# WORK REQUIRED
Report all lines in the records that hold the string "section".

# STORED DATA

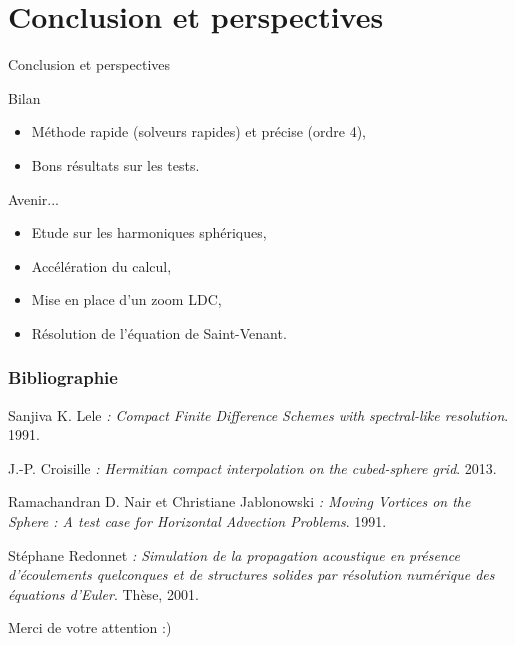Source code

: \documentclass[11pt]{beamer}
\begin{document}
\section{Conclusion et perspectives}
\begin{frame}{Conclusion et perspectives}
\begin{block}{Bilan}
\begin{itemize}
\item Méthode rapide (solveurs rapides) et précise (ordre 4),

\item Bons résultats sur les tests.
\end{itemize}
\end{block}

\pause

\begin{block}{Avenir...}
\begin{itemize}
\item Etude sur les harmoniques sphériques,

\item Accélération du calcul,

\item Mise en place d'un zoom LDC,

\item Résolution de l'équation de Saint-Venant.
\end{itemize}
\end{block}
\end{frame}


\begin{frame}
\frametitle{Bibliographie}

\begin{thebibliography}{9}
        

\scriptsize{

         Sanjiva K. Lele
         \emph{: Compact Finite Difference Schemes with spectral-like resolution}.
         1991.

         J.-P. Croisille
         \emph{: Hermitian compact interpolation on the cubed-sphere grid}.
         2013.

         Ramachandran D. Nair et Christiane Jablonowski
         \emph{: Moving Vortices on the Sphere : A test case for Horizontal Advection Problems}.
         1991.

         Stéphane Redonnet
         \emph{: Simulation de la propagation acoustique en présence d'écoulements quelconques et de structures solides par résolution numérique des équations d'Euler}.
         Thèse, 2001.
    
    }     
         
         
         
\end{thebibliography}
\end{frame}

\begin{frame}
\begin{center}
Merci de votre attention :)
\end{center}
\end{frame}
\end{document}
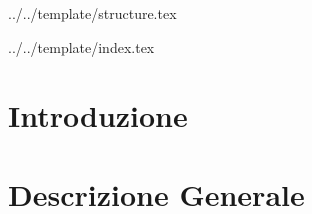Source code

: 


\def\DOCUMENTO{Analisi dei Requisiti}
\def\VERSIONE{1.0.0}

\def\DESCRIZIONE{Documento che descrive l'analisi dei requisiti e dei casi d'uso del gruppo \GRUPPO per il progetto \PROGETTO}

\def\REDATTORE {Matteo Agostinetto \\ & Nicola Carraro}
\def\VERIFICATORE {<Verificatore>}
\def\RESPONSABILE {Valerio Burlin}

\def\USO {Esterno}

\def\DISTRIBUZIONE {\GRUPPO{}\\ & \COMMITTENTE{}\\}

\def\DESCRIZIONE {Documento che descrive l'analisi dei requisiti e dei casi d'uso del gruppo \GRUPPO per il progetto \PROGETTO}


\def\INDICE	{true}
\def\TABELLE {true}
\def\FIGURE {true}


 {../../template/structure.tex}


 {../../template/index.tex}



%


\section{Introduzione}

\newpage

\section{Descrizione Generale}

\newpage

# REPLY TO THE TASK
\section{Conclusion et perspectives}
\section{Introduzione}
\section{Descrizione Generale}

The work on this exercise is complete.